I suspect the proportion of those who choose prostitution voluntarily is very, very low.

I’m from Germany, a cesspool of human trafficking.

If I look around my city, Berlin, it’s just heart-breaking to see all the women and girls, trafficked, mostly from the Balkan states, with promises for a better future, who end up as prostitutes and do “jobs” for less than €10 just to survive.

I have worked as a hairdresser for 20 years and for all that time I’ve had women involved in prostitution among my clients. Women who are so mentally and physically broken that everyday life can only be endured with drugs, which brings them into the next vicious circle.

Women who are often in need of a hug and a listening ear.

I know streets in Berlin where girls and boys, many only about 16 years old and most from Bulgaria, are prostitutes. Our parks are full of heterosexual and gay prostitutes, often illegally or trafficked as refugees. Not to forget all the “apartment brothels” in normal apartment complexes who no one knows what happens behind the door.

When you see the women still “working” while half-dead because money has to be paid to pimps or the mafia; when you see the men in their cars, with a child seat on the back seat, who stop briefly to rape a woman for €10; then it doesn’t just change your view of society but it has also changed my view of men.

In Germany prostitution is legal. Those who have the “luck” to work in an official brothel have health insurance and pay taxes. And this is exactly why the government closes its eyes, because it’s a flourishing taxpaying business.

So prostitution and porn are always promoted as “free choice” and the seal of official work with a touch of kinky glamour, and the suggestion that these women live a life of glamour, are protected and have control. No one cares that most are trafficked and forced.
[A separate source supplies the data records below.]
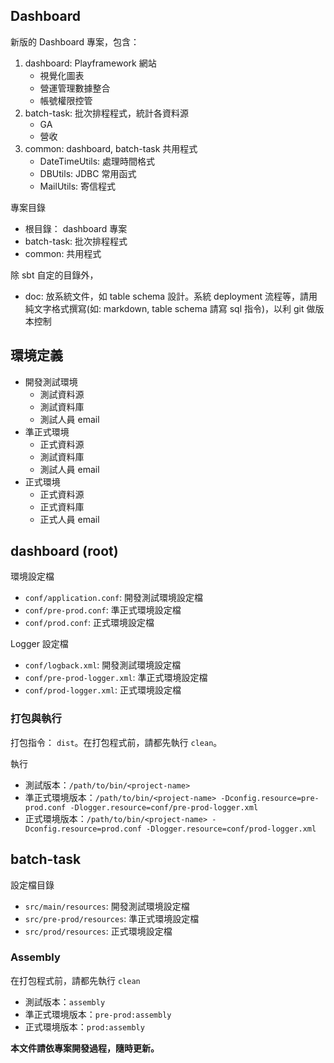 ## Dashboard

新版的 Dashboard 專案，包含：

1. dashboard: Playframework 網站
    * 視覺化圖表
    * 營運管理數據整合
    * 帳號權限控管
2. batch-task: 批次排程程式，統計各資料源
    * GA
    * 營收
3. common: dashboard, batch-task 共用程式
    * DateTimeUtils: 處理時間格式
    * DBUtils: JDBC 常用函式
    * MailUtils: 寄信程式


專案目錄
* 根目錄： dashboard 專案
* batch-task: 批次排程程式
* common: 共用程式

除 sbt 自定的目錄外，
* doc: 放系統文件，如 table schema 設計。系統 deployment 流程等，請用純文字格式撰寫(如: markdown, table schema 請寫 sql 指令)，以利 git 做版本控制

## 環境定義
* 開發測試環境
    * 測試資料源
    * 測試資料庫
    * 測試人員 email
* 準正式環境
    * 正式資料源
    * 測試資料庫
    * 測試人員 email
* 正式環境
    * 正式資料源
    * 正式資料庫
    * 正式人員 email

## dashboard (root)

環境設定檔
* `conf/application.conf`: 開發測試環境設定檔
* `conf/pre-prod.conf`: 準正式環境設定檔
* `conf/prod.conf`: 正式環境設定檔

Logger 設定檔
* `conf/logback.xml`: 開發測試環境設定檔
* `conf/pre-prod-logger.xml`: 準正式環境設定檔
* `conf/prod-logger.xml`: 正式環境設定檔

### 打包與執行
打包指令： `dist`。在打包程式前，請都先執行 `clean`。

執行
* 測試版本：`/path/to/bin/<project-name>`
* 準正式環境版本：`/path/to/bin/<project-name> -Dconfig.resource=pre-prod.conf -Dlogger.resource=conf/pre-prod-logger.xml`
* 正式環境版本：`/path/to/bin/<project-name> -Dconfig.resource=prod.conf -Dlogger.resource=conf/prod-logger.xml`


## batch-task
設定檔目錄
* `src/main/resources`: 開發測試環境設定檔
* `src/pre-prod/resources`: 準正式環境設定檔
* `src/prod/resources`: 正式環境設定檔

### Assembly

在打包程式前，請都先執行 `clean`

* 測試版本：`assembly`
* 準正式環境版本：`pre-prod:assembly`
* 正式環境版本：`prod:assembly`

**本文件請依專案開發過程，隨時更新。**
And the ones who work in the streets are labelled as the worthless dirt of our society.

The government is part of this slavery and the men from all over the world who use it are busy ignoring the facts because they don’t care as well – because facing the truth would probably be a reminder of a completely lost moral compass.

I remember one guy once said in a conversation “What? Trafficked? I always thought they have fun, they don’t look sad” Yes, I work as hairdresser and I look happy 24/7 as well, because it’s my duty if I want be successful and get paid.

In the end, how we treat people reflects our personal morals and those of our society.

It is heart-breaking, because we should always have in mind that all those trapped in prostitution are the child of someone, a sister or a mom.

They are humans worth the same love as everyone else.

I’m happy for every single one who finds her way out and gets a loving partner or family and a good life.

If I look back, women in prostitution have been with me my entire hairdressing life.

Even in my apprenticeship as hairdresser, when I was still living in southern Germany, there was a Table Dance Club next to our salon where everyone knew that behind closed doors much more was available.

When the little van came on Saturday and it was cynically said that “fresh meat” would be delivered and the girl whose hair I did on Monday, was once again disappeared and once again a “new one” was there.

The sad thing is, that all those happenings are almost “normal” in Germany, which makes us blind to the stories behind.

But all those sad experiences opened my eyes in many ways to how we treat other human beings.